The image produced by a convex mirror. The image is formed behind the mirror
and is therefore virtual. The image is erect and is smaller than the object.
The image is formed at a point behind the mirror that is almost always less
than the distance from the front of the mirror to the object. The image
distance varies in the same direction as the object distance – an increase in
one produces a corresponding increase in the other. However, the maximum image
distance is the focal distance when the object is very, very far away, and the
minimum image distance is 0 when the object is right at the mirror.
The
magnification is the ratio of the size of the image to the size of the object.
Since the object and image vectors form the bases of two similar triangles, the
magnification is the ratio of the distance of the image to the focal point
divided by the distance of the object to the focal point, and this ratio is
almost always less than 1. It approaches 1 as the object comes closer and
closer to the mirror surface.
If a point source of light is very far away from a convex mirror, then, although the wavefronts are spheres, they have very large radii and so look like plane waves. The rays that strike the mirror are essentially parallel to each other in this case.
If the rays strike the mirror parallel to its axis, then all of them are reflected so that the reflected rays appear to come from the focal point. The reflected rays therefore look like a single point source of light located at the focal point.
If the rays strike the mirror at an angle to the axis, then image point can be found using the usual 3 rays: one that is aimed at the center of curvature and is reflected back on itself, one that is aimed at the focal point and is reflected parallel to the axis, and one that is directed at the center of the mirror and is reflected symmetrically below the axis. The image point is on the focal plane, but not at the focal point. That is, it is located directly above (or below) the focal point.+
2. The image produced by a concave mirror when the object is outside of the focal point. The image is inverted and is real. The rays intersect at the image point and really do appear to diverge again from that point.
When the object is further away from the mirror than the center of curvature (as shown in the figure), the image will be formed somewhere between the center of curvature and the focal length.

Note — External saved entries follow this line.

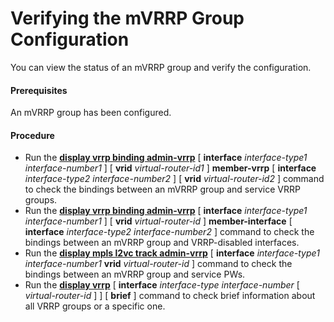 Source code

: Verifying the mVRRP Group Configuration
=======================================

You can view the status of an mVRRP group and verify the configuration.

#### Prerequisites

An mVRRP group has been configured.


#### Procedure

* Run the [**display vrrp binding admin-vrrp**](cmdqueryname=display+vrrp+binding+admin-vrrp) [ **interface** *interface-type1* *interface-number1* ] [ **vrid** *virtual-router-id1* ] **member-vrrp** [ **interface** *interface-type2* *interface-number2* ] [ **vrid** *virtual-router-id2* ] command to check the bindings between an mVRRP group and service VRRP groups.
* Run the [**display vrrp binding admin-vrrp**](cmdqueryname=display+vrrp+binding+admin-vrrp) [ **interface** *interface-type1* *interface-number1* ] [ **vrid** *virtual-router-id* ] **member-interface** [ **interface** *interface-type2* *interface-number2* ] command to check the bindings between an mVRRP group and VRRP-disabled interfaces.
* Run the [**display mpls l2vc track admin-vrrp**](cmdqueryname=display+mpls+l2vc+track+admin-vrrp) [ **interface** *interface-type1* *interface-number1* **vrid** *virtual-router-id* ] command to check the bindings between an mVRRP group and service PWs.
* Run the [**display vrrp**](cmdqueryname=display+vrrp) [ **interface** *interface-type* *interface-number* [ *virtual-router-id* ] ] [ **brief** ] command to check brief information about all VRRP groups or a specific one. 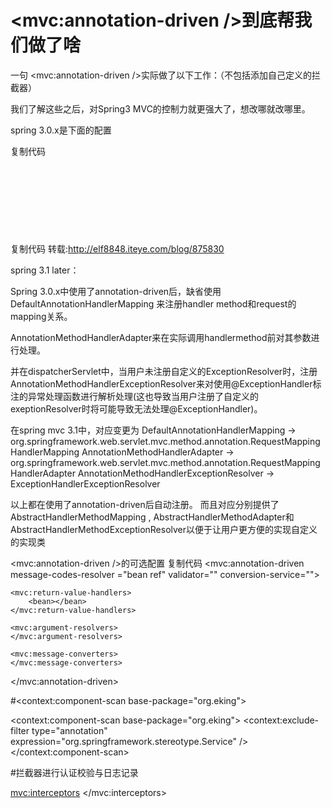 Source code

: # <mvc:annotation-driven />到底帮我们做了啥
一句 <mvc:annotation-driven />实际做了以下工作：（不包括添加自己定义的拦截器）

我们了解这些之后，对Spring3 MVC的控制力就更强大了，想改哪就改哪里。

spring 3.0.x是下面的配置

复制代码
	<!-- 注解请求映射  -->
	<bean class="org.springframework.web.servlet.mvc.annotation.DefaultAnnotationHandlerMapping">        
		<property name="interceptors">
			<list>
				<ref bean="logNDCInteceptor"/>   <!-- 日志拦截器，这是你自定义的拦截器 -->
			</list>
		</property>
	</bean>
	<bean class="org.springframework.web.servlet.mvc.annotation.AnnotationMethodHandlerAdapter">
		<property name="messageConverters">
			<list>
				<ref bean="byteArray_hmc" />  
				<ref bean="string_hmc" />  
				<ref bean="resource_hmc" />  
				<ref bean="source_hmc" />  
				<ref bean="xmlAwareForm_hmc" />  
				<ref bean="jaxb2RootElement_hmc" />  
				<ref bean="jackson_hmc" />  
			</list>
		</property>
	</bean>  
	<bean id="byteArray_hmc" class="org.springframework.http.converter.ByteArrayHttpMessageConverter" /><!-- 处理.. -->
	<bean id="string_hmc" class="org.springframework.http.converter.StringHttpMessageConverter" /><!-- 处理.. -->
	<bean id="resource_hmc" class="org.springframework.http.converter.ResourceHttpMessageConverter" /><!-- 处理.. -->
	<bean id="source_hmc" class="org.springframework.http.converter.xml.SourceHttpMessageConverter" /><!-- 处理.. -->
	<bean id="xmlAwareForm_hmc" class="org.springframework.http.converter.xml.XmlAwareFormHttpMessageConverter" /><!-- 处理.. -->
	<bean id="jaxb2RootElement_hmc" class="org.springframework.http.converter.xml.Jaxb2RootElementHttpMessageConverter" /><!-- 处理.. -->
	<bean id="jackson_hmc" class="org.springframework.http.converter.json.MappingJacksonHttpMessageConverter" /><!-- 处理json-->
复制代码
转载:http://elf8848.iteye.com/blog/875830

spring 3.1 later：

Spring 3.0.x中使用了annotation-driven后，缺省使用DefaultAnnotationHandlerMapping 来注册handler method和request的mapping关系。 

AnnotationMethodHandlerAdapter来在实际调用handlermethod前对其参数进行处理。 

并在dispatcherServlet中，当用户未注册自定义的ExceptionResolver时，注册AnnotationMethodHandlerExceptionResolver来对使用@ExceptionHandler标注的异常处理函数进行解析处理(这也导致当用户注册了自定义的exeptionResolver时将可能导致无法处理@ExceptionHandler)。 

在spring mvc 3.1中，对应变更为 
DefaultAnnotationHandlerMapping -> org.springframework.web.servlet.mvc.method.annotation.RequestMappingHandlerMapping 
AnnotationMethodHandlerAdapter -> org.springframework.web.servlet.mvc.method.annotation.RequestMappingHandlerAdapter 
AnnotationMethodHandlerExceptionResolver -> ExceptionHandlerExceptionResolver 

以上都在使用了annotation-driven后自动注册。 
  而且对应分别提供了AbstractHandlerMethodMapping , AbstractHandlerMethodAdapter和 AbstractHandlerMethodExceptionResolver以便于让用户更方便的实现自定义的实现类

 

<mvc:annotation-driven />的可选配置
复制代码
<mvc:annotation-driven  message-codes-resolver ="bean ref" validator="" conversion-service="">
   
	<mvc:return-value-handlers>
		<bean></bean>
	</mvc:return-value-handlers>
	
	<mvc:argument-resolvers>
	</mvc:argument-resolvers>
	
	<mvc:message-converters>
	</mvc:message-converters>
</mvc:annotation-driven>

#<context:component-scan base-package="org.eking">
<!-- 扫描注册类，并过滤掉所有带@Service注解的类，避免service Bean提前实例化，Spring的事务没法进行控制 -->
<context:component-scan base-package="org.eking">
	<context:exclude-filter type="annotation" expression="org.springframework.stereotype.Service" />
</context:component-scan>

#拦截器进行认证校验与日志记录
<!-- 拦截器 -->
<mvc:interceptors>
	<bean class="org.eking.framework.web.system.interceptor.PermissionInterceptor"></bean>
	<bean class="org.eking.framework.web.system.interceptor.OpeLogInterceptor"></bean>
</mvc:interceptors> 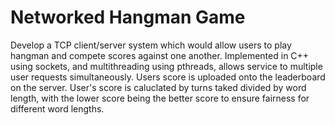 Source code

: # Networked Hangman Game
Develop a TCP client/server system which would allow users to play hangman and compete scores against one another. 
Implemented in C++ using sockets, and multithreading using pthreads, allows service to multiple user requests simultaneously.
Users score is uploaded onto the leaderboard on the server.
User's score is caluclated by turns taked divided by word length, with the lower score being the better score to ensure fairness for different word lengths.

The image will always be inverted and will be smaller than the object.
3.
As the object in the diagram above moves in towards the mirror, the image moves
out to meet it. The following diagram shows the object and image when the
object has moved in far enough so that it is located at the center of curvature
of the mirror. No ray from the top of the object can pass through the center of
curvature in this configuration, but we can find the position of the image
using other standard rays: a ray parallel to the axis and a ray that strikes
the mirror exactly at its center.
The
diagram below is symmetric between the object and the image: both are located
at the center of curvature and are equal in size. The image is inverted, but it
has now grown to be the same size as the object.
4.
This process continues as the object is moved closer and closer to the mirror.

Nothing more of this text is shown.